Tampa, Florida - New York paramedic turned teacher Andrew Schwartz may change careers, but he will always be the son of Mark Schwartz, a 50-year-old New York EMT and first responder on September 11th.
Pictures: Osama Bin Laden dead
"Big, loveable guy" is how 30-year-old Schwartz describes his father. Schwartz's father died when the World Trade Center's south tower collapsed as he helped the injured. "I relive that 10 years ago two, three times a week, just general life experiences I don't have that person to share with," says Schwartz.
It took nearly 10 years, but as Schwartz got ready for bed Sunday night, he says a friend texted him the news: "Osama bin Laden killed."

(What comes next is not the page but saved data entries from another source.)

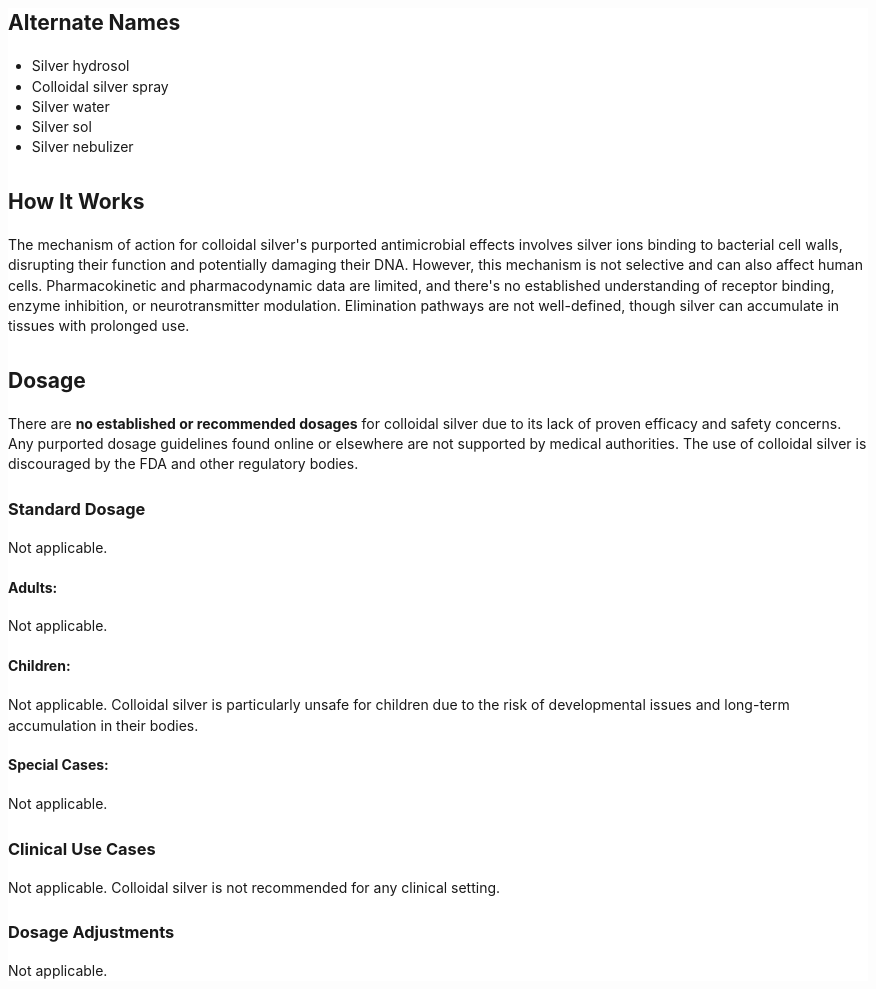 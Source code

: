 
## **Alternate Names**

- Silver hydrosol
- Colloidal silver spray
- Silver water
- Silver sol
- Silver nebulizer


## **How It Works**

The mechanism of action for colloidal silver's purported antimicrobial effects involves silver ions binding to bacterial cell walls, disrupting their function and potentially damaging their DNA. However, this mechanism is not selective and can also affect human cells.  Pharmacokinetic and pharmacodynamic data are limited, and there's no established understanding of receptor binding, enzyme inhibition, or neurotransmitter modulation. Elimination pathways are not well-defined, though silver can accumulate in tissues with prolonged use.


## **Dosage**

There are **no established or recommended dosages** for colloidal silver due to its lack of proven efficacy and safety concerns.  Any purported dosage guidelines found online or elsewhere are not supported by medical authorities.  The use of colloidal silver is discouraged by the FDA and other regulatory bodies.


### **Standard Dosage**

Not applicable.

#### **Adults:**

Not applicable.

#### **Children:**

Not applicable.  Colloidal silver is particularly unsafe for children due to the risk of developmental issues and long-term accumulation in their bodies.

#### **Special Cases:**

Not applicable.


### **Clinical Use Cases**

Not applicable. Colloidal silver is not recommended for any clinical setting.


### **Dosage Adjustments**

Not applicable.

"I felt a sudden rush of emotion. I was joyful and sad at the same time. No one wishes deaths on anyone regardless," says Schwartz.
Click here to view previous story with Schwartz on 9th anniversary of September 11th.
Does Schwartz have any doubt it's not Bin Laden? "I don't have any doubt. In my mind, what's done is done. I don't need to see the body. I don't think, given the magnitude of the situation, an announcement would be made if it wasn't true."
Bin Laden's death brings closure to some families of 9/11 victims but Schwartz says the fight against terrorism is not over. The Jennings Middle School teacher says, "We're still fighting wars overseas spawned because of attacks on 9/11. When all that's done, maybe then closure."
Schwartz got a tattoo on his upper right arm for the first 9/11 anniversary. It has the EMT symbol with the words, "In Memory of Pops." He says his father's body was found two days after the buildings collapsed and his was one of the first funerals held. Mark Schwartz was buried on September 16, 2001.
A tattoo on Schwartz's upper left arm marks the 10th anniversary. The tattoo features the New York skyline, now with the Twin Towers missing. The reflection in the water shows the World Trade Center buildings the way the skyline looked before September 11, 2001. The words above the tattoo say, "The Memory Remains."
What does Schwartz think his father and the nearly 3,000 9/11 victims would be saying today? "I think like they were celebrating outside the White House. They are celebrating somewhere we can't see. He's happy justice has been served."
Schwartz says he was surprised to see so many people celebrating Sunday night in Washington DC and New York, especially young college people who were just kids 10 years ago.
Schwartz says, "I was excited. It did make me feel we are coming back together again as a nation."